NSAIDs are commonly used to treat a variety of conditions, including arthritis, muscle strains and sprains, menstrual cramps, headaches, and fever. Some examples of NSAIDs include aspirin, ibuprofen, naproxen, and celecoxib.
While NSAIDs are generally safe and effective when used as directed, they can have side effects, particularly when taken in large doses or for long periods of time. Common side effects include stomach ulcers, gastrointestinal bleeding, and increased risk of heart attack and stroke. It is important to follow the recommended dosage and consult with a healthcare provider if you have any concerns about using NSAIDs.
A syndrome, in medical terms, is a set of symptoms that collectively indicate or characterize a disease, disorder, or underlying pathological process. It's essentially a collection of signs and/or symptoms that frequently occur together and can suggest a particular cause or condition, even though the exact physiological mechanisms might not be fully understood.
For example, Down syndrome is characterized by specific physical features, cognitive delays, and other developmental issues resulting from an extra copy of chromosome 21. Similarly, metabolic syndromes like diabetes mellitus type 2 involve a group of risk factors such as obesity, high blood pressure, high blood sugar, and abnormal cholesterol or triglyceride levels that collectively increase the risk of heart disease, stroke, and diabetes.
It's important to note that a syndrome is not a specific diagnosis; rather, it's a pattern of symptoms that can help guide further diagnostic evaluation and management.
Hypersensitivity is an exaggerated or inappropriate immune response to a substance that is generally harmless to most people. It's also known as an allergic reaction. This abnormal response can be caused by various types of immunological mechanisms, including antibody-mediated reactions (types I, II, and III) and cell-mediated reactions (type IV). The severity of the hypersensitivity reaction can range from mild discomfort to life-threatening conditions. Common examples of hypersensitivity reactions include allergic rhinitis, asthma, atopic dermatitis, food allergies, and anaphylaxis.

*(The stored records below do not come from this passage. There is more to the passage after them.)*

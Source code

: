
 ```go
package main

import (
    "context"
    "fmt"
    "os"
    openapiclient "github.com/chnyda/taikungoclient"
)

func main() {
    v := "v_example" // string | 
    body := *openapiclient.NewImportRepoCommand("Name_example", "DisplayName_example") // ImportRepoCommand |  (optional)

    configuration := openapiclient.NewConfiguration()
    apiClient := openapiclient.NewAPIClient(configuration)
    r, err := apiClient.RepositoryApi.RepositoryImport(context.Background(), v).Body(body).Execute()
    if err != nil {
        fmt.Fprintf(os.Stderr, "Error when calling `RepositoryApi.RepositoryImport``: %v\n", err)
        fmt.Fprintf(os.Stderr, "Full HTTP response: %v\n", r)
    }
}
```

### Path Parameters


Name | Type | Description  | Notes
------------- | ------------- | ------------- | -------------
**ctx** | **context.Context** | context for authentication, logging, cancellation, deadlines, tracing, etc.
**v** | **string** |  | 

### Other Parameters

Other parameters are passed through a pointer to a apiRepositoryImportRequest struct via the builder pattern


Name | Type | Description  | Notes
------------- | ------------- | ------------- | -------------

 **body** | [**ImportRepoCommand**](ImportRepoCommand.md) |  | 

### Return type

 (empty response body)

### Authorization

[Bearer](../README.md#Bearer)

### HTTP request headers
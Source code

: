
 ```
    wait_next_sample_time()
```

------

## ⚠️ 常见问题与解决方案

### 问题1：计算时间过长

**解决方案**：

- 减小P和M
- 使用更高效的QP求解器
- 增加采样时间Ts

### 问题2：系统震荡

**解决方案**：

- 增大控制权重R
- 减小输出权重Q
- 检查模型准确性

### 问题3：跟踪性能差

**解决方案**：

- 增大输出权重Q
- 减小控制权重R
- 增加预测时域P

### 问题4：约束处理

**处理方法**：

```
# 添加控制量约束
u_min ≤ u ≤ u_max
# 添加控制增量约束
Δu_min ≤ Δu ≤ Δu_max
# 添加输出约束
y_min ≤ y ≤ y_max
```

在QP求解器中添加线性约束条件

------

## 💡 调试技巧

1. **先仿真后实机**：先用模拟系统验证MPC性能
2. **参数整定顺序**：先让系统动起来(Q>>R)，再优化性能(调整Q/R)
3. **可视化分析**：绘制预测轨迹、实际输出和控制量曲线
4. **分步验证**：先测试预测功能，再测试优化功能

Extrinsic allergic alveolitis is a type of lung inflammation that occurs in response to inhaling organic dusts or mold spores that contain allergens. It is also known as hypersensitivity pneumonitis. This condition typically affects people who have been repeatedly exposed to the allergen over a period of time, such as farmers, bird fanciers, and workers in certain industries.
The symptoms of extrinsic allergic alveolitis can vary but often include cough, shortness of breath, fever, and fatigue. These symptoms may develop gradually or suddenly, depending on the frequency and intensity of exposure to the allergen. In some cases, the condition may progress to cause permanent lung damage if it is not treated promptly.
Diagnosis of extrinsic allergic alveolitis typically involves a combination of medical history, physical examination, imaging studies such as chest X-rays or CT scans, and pulmonary function tests. In some cases, blood tests or bronchoscopy with lavage may also be used to help confirm the diagnosis.
Treatment for extrinsic allergic alveolitis typically involves avoiding further exposure to the allergen, as well as using medications such as corticosteroids to reduce inflammation and relieve symptoms. In severe cases, hospitalization and oxygen therapy may be necessary. With prompt and appropriate treatment, most people with extrinsic allergic alveolitis can recover fully and avoid long-term lung damage.